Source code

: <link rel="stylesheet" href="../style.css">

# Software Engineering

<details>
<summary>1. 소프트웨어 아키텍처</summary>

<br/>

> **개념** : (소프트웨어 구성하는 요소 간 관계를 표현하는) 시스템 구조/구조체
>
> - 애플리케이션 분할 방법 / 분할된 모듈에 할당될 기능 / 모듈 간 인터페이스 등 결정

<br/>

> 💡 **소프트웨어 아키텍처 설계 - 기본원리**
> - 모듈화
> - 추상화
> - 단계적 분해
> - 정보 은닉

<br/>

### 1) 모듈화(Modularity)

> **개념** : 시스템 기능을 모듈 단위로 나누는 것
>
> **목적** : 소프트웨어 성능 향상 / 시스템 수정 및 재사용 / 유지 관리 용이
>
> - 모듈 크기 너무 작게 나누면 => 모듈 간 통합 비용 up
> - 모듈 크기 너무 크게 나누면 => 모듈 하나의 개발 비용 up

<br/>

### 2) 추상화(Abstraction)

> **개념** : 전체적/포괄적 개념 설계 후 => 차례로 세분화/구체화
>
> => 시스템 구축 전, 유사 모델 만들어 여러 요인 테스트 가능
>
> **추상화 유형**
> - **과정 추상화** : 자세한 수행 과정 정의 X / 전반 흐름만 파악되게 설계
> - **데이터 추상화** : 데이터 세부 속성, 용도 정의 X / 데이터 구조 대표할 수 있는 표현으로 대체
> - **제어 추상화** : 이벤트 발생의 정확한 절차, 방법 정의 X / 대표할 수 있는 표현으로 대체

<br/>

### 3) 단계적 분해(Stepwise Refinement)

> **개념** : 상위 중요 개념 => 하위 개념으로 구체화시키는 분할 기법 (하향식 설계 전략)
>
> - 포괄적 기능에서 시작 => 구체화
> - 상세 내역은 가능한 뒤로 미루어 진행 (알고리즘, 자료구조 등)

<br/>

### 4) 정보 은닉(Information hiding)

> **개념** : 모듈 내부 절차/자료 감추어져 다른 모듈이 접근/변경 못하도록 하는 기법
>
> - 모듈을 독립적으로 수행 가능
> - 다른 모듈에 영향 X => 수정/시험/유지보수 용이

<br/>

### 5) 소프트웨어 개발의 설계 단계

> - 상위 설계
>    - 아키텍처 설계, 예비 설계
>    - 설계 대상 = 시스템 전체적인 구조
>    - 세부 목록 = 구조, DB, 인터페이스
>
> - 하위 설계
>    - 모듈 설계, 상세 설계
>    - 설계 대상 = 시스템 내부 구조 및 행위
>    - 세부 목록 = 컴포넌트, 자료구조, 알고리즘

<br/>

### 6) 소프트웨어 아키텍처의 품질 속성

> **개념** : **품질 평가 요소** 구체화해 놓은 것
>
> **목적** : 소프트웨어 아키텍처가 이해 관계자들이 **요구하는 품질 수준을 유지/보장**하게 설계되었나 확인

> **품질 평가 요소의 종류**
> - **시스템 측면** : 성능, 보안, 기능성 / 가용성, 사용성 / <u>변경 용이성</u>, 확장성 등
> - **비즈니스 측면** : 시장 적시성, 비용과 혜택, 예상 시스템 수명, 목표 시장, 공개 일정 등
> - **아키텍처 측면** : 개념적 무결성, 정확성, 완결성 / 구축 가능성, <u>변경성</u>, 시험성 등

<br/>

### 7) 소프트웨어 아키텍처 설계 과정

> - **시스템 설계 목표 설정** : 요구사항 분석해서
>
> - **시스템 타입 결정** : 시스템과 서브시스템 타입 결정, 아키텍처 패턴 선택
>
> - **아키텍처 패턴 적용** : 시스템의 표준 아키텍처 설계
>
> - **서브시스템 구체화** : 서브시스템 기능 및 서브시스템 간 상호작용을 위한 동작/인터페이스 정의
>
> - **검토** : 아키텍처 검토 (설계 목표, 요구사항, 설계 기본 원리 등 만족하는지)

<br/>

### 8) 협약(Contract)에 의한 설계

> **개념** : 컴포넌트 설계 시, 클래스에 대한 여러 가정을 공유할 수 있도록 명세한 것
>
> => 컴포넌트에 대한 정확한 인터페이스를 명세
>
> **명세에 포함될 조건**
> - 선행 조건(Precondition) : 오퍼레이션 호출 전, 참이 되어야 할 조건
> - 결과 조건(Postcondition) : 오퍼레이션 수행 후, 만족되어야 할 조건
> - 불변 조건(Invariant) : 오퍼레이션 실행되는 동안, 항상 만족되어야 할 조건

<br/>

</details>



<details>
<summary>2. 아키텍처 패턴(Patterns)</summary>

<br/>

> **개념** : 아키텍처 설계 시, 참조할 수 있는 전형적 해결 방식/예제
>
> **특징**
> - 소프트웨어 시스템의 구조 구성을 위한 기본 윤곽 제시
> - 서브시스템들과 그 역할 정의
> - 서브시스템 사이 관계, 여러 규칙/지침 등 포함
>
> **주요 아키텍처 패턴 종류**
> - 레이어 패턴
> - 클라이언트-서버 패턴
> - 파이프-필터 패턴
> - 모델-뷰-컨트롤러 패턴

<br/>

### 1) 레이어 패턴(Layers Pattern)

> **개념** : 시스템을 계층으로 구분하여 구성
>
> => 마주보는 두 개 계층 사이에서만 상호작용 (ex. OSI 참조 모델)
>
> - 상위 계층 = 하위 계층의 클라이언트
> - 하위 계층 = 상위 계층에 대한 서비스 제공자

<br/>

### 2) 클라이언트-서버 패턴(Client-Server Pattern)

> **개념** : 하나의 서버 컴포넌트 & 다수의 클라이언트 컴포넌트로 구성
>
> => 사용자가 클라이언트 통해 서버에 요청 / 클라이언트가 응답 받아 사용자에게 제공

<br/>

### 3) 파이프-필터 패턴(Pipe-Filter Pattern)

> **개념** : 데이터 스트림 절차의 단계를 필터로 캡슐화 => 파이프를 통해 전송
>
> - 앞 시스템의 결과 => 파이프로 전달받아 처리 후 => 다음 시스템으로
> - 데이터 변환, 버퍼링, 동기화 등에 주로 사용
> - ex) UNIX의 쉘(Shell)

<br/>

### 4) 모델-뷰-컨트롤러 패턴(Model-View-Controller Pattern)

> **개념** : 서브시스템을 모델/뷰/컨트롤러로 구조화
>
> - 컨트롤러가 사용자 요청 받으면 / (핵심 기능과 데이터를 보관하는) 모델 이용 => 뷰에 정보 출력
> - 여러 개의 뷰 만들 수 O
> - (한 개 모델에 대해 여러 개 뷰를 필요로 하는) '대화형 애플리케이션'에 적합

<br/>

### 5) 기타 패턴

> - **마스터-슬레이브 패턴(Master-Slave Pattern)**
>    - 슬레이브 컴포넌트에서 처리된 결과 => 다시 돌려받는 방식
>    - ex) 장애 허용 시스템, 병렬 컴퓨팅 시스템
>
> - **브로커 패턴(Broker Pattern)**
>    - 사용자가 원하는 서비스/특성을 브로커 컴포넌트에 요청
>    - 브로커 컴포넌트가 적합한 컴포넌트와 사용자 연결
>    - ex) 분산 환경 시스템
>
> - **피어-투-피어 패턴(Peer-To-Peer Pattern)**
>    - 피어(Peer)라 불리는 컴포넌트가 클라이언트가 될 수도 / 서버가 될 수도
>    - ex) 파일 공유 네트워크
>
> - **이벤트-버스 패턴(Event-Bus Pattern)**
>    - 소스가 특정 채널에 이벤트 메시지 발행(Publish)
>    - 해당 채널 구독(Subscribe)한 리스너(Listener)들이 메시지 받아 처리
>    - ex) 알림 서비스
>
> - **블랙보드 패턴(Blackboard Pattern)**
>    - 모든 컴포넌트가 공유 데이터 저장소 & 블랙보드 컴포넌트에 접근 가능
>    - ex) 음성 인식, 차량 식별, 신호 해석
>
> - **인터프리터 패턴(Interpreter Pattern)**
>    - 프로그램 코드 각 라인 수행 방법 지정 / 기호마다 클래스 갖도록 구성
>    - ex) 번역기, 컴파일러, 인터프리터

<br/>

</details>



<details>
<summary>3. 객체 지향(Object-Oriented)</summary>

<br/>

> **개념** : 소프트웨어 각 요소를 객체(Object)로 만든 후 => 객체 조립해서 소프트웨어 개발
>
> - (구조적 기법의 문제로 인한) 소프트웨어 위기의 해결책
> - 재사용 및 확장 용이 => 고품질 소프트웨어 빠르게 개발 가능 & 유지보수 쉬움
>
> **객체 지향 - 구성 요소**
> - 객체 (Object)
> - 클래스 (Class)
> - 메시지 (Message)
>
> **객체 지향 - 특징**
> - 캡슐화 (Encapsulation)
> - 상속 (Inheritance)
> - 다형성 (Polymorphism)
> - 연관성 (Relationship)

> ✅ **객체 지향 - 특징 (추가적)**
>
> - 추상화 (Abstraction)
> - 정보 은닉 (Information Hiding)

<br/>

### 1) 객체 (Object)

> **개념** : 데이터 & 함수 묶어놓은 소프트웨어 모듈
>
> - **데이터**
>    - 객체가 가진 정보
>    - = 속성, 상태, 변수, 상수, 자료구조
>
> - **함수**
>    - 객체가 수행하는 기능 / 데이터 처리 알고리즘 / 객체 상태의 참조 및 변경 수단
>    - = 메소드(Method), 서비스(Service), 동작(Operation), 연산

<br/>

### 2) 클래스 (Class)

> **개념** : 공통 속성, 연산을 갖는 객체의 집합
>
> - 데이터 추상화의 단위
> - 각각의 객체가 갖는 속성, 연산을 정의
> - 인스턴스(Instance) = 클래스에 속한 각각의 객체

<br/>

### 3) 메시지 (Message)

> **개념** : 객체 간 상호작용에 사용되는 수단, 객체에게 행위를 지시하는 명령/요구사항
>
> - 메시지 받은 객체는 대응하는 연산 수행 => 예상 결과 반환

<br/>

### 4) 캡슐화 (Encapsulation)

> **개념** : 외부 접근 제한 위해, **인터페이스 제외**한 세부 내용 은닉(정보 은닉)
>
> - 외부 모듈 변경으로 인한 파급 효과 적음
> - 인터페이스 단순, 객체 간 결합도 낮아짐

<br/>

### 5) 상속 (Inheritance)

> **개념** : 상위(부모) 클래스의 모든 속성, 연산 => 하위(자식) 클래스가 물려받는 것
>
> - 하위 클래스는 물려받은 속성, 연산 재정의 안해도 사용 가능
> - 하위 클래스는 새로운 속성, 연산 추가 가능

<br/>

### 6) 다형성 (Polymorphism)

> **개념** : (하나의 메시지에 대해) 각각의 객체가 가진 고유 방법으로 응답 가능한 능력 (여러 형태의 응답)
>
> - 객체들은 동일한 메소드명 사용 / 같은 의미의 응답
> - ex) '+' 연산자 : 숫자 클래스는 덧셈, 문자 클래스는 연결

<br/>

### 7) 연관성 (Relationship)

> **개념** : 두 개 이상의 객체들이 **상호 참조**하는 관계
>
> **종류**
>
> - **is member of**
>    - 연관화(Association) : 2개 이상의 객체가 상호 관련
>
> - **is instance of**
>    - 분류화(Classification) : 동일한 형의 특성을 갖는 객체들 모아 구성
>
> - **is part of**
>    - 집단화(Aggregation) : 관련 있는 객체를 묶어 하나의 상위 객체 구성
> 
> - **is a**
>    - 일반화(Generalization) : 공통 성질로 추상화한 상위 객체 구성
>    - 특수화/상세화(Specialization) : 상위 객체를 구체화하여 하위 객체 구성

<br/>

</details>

────────────────────

_Task details_:
Look above for the line with "컴포넌트, 자료구조, 알고리즘" and the line with "이용 => 뷰에 정보 출력". Write out those two lines and all the lines between them, exactly, and no others.

_Response to the exercise_:
>    - 세부 목록 = 컴포넌트, 자료구조, 알고리즘

<br/>

### 6) 소프트웨어 아키텍처의 품질 속성

> **개념** : **품질 평가 요소** 구체화해 놓은 것
>
> **목적** : 소프트웨어 아키텍처가 이해 관계자들이 **요구하는 품질 수준을 유지/보장**하게 설계되었나 확인

> **품질 평가 요소의 종류**
> - **시스템 측면** : 성능, 보안, 기능성 / 가용성, 사용성 / <u>변경 용이성</u>, 확장성 등
> - **비즈니스 측면** : 시장 적시성, 비용과 혜택, 예상 시스템 수명, 목표 시장, 공개 일정 등
> - **아키텍처 측면** : 개념적 무결성, 정확성, 완결성 / 구축 가능성, <u>변경성</u>, 시험성 등

<br/>

### 7) 소프트웨어 아키텍처 설계 과정

> - **시스템 설계 목표 설정** : 요구사항 분석해서
>
> - **시스템 타입 결정** : 시스템과 서브시스템 타입 결정, 아키텍처 패턴 선택
>
> - **아키텍처 패턴 적용** : 시스템의 표준 아키텍처 설계
>
> - **서브시스템 구체화** : 서브시스템 기능 및 서브시스템 간 상호작용을 위한 동작/인터페이스 정의
>
> - **검토** : 아키텍처 검토 (설계 목표, 요구사항, 설계 기본 원리 등 만족하는지)

<br/>

### 8) 협약(Contract)에 의한 설계

> **개념** : 컴포넌트 설계 시, 클래스에 대한 여러 가정을 공유할 수 있도록 명세한 것
>
> => 컴포넌트에 대한 정확한 인터페이스를 명세
>
> **명세에 포함될 조건**
> - 선행 조건(Precondition) : 오퍼레이션 호출 전, 참이 되어야 할 조건
> - 결과 조건(Postcondition) : 오퍼레이션 수행 후, 만족되어야 할 조건
> - 불변 조건(Invariant) : 오퍼레이션 실행되는 동안, 항상 만족되어야 할 조건

<br/>

</details>



<details>
<summary>2. 아키텍처 패턴(Patterns)</summary>

<br/>

> **개념** : 아키텍처 설계 시, 참조할 수 있는 전형적 해결 방식/예제
>
> **특징**
> - 소프트웨어 시스템의 구조 구성을 위한 기본 윤곽 제시
> - 서브시스템들과 그 역할 정의
> - 서브시스템 사이 관계, 여러 규칙/지침 등 포함
>
> **주요 아키텍처 패턴 종류**
> - 레이어 패턴
> - 클라이언트-서버 패턴
> - 파이프-필터 패턴
> - 모델-뷰-컨트롤러 패턴

<br/>

### 1) 레이어 패턴(Layers Pattern)

> **개념** : 시스템을 계층으로 구분하여 구성
>
> => 마주보는 두 개 계층 사이에서만 상호작용 (ex. OSI 참조 모델)
>
> - 상위 계층 = 하위 계층의 클라이언트
> - 하위 계층 = 상위 계층에 대한 서비스 제공자

<br/>

### 2) 클라이언트-서버 패턴(Client-Server Pattern)

> **개념** : 하나의 서버 컴포넌트 & 다수의 클라이언트 컴포넌트로 구성
>
> => 사용자가 클라이언트 통해 서버에 요청 / 클라이언트가 응답 받아 사용자에게 제공

<br/>

### 3) 파이프-필터 패턴(Pipe-Filter Pattern)

> **개념** : 데이터 스트림 절차의 단계를 필터로 캡슐화 => 파이프를 통해 전송
>
> - 앞 시스템의 결과 => 파이프로 전달받아 처리 후 => 다음 시스템으로
> - 데이터 변환, 버퍼링, 동기화 등에 주로 사용
> - ex) UNIX의 쉘(Shell)

<br/>

### 4) 모델-뷰-컨트롤러 패턴(Model-View-Controller Pattern)

> **개념** : 서브시스템을 모델/뷰/컨트롤러로 구조화
>
> - 컨트롤러가 사용자 요청 받으면 / (핵심 기능과 데이터를 보관하는) 모델 이용 => 뷰에 정보 출력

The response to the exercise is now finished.